▶ What the task asks
Using the listing below, retype exactly the lines starting at the one with "and circuit-breaker protected" and ending at the one with "cross-chain/VRF/adapters (Q4 2025)", and include both.

▶ Data provided
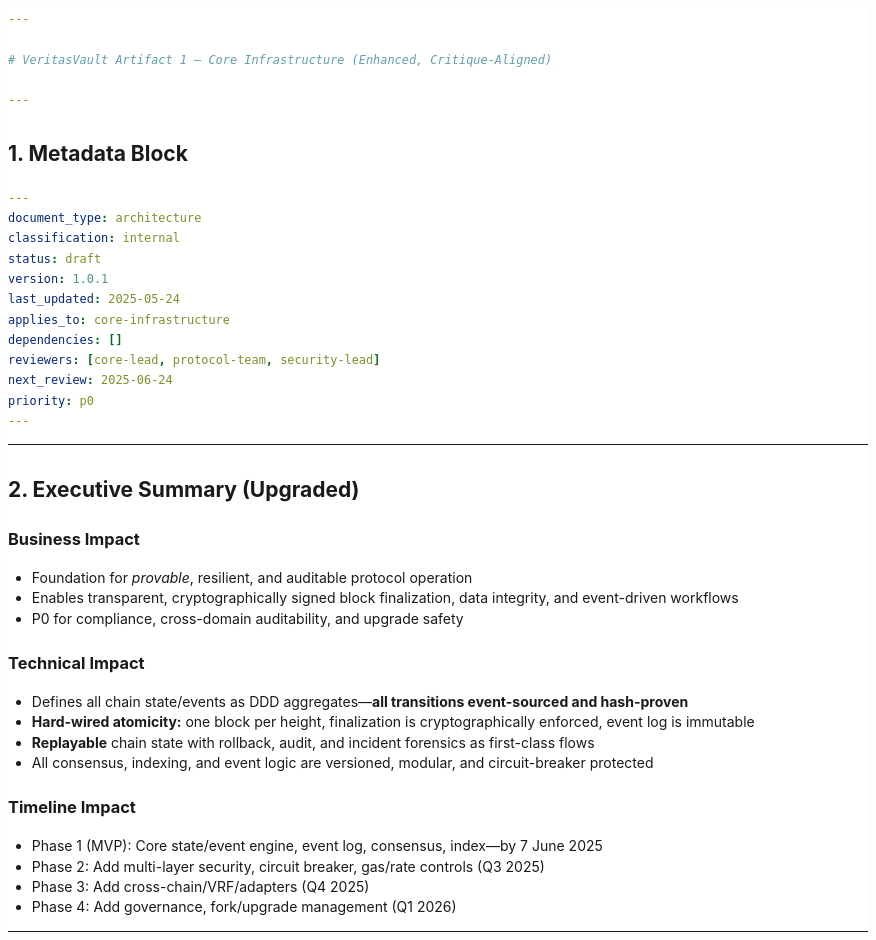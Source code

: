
 ```yaml
---

# VeritasVault Artifact 1 – Core Infrastructure (Enhanced, Critique-Aligned)

---
```


## 1. Metadata Block

```yaml
---
document_type: architecture
classification: internal
status: draft
version: 1.0.1
last_updated: 2025-05-24
applies_to: core-infrastructure
dependencies: []
reviewers: [core-lead, protocol-team, security-lead]
next_review: 2025-06-24
priority: p0
---
```

---

## 2. Executive Summary (Upgraded)

### Business Impact

* Foundation for *provable*, resilient, and auditable protocol operation
* Enables transparent, cryptographically signed block finalization, data integrity, and event-driven workflows
* P0 for compliance, cross-domain auditability, and upgrade safety

### Technical Impact

* Defines all chain state/events as DDD aggregates—**all transitions event-sourced and hash-proven**
* **Hard-wired atomicity:** one block per height, finalization is cryptographically enforced, event log is immutable
* **Replayable** chain state with rollback, audit, and incident forensics as first-class flows
* All consensus, indexing, and event logic are versioned, modular, and circuit-breaker protected

### Timeline Impact

* Phase 1 (MVP): Core state/event engine, event log, consensus, index—by 7 June 2025
* Phase 2: Add multi-layer security, circuit breaker, gas/rate controls (Q3 2025)
* Phase 3: Add cross-chain/VRF/adapters (Q4 2025)
* Phase 4: Add governance, fork/upgrade management (Q1 2026)

---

▶ Answer section
* All consensus, indexing, and event logic are versioned, modular, and circuit-breaker protected

### Timeline Impact

* Phase 1 (MVP): Core state/event engine, event log, consensus, index—by 7 June 2025
* Phase 2: Add multi-layer security, circuit breaker, gas/rate controls (Q3 2025)
* Phase 3: Add cross-chain/VRF/adapters (Q4 2025)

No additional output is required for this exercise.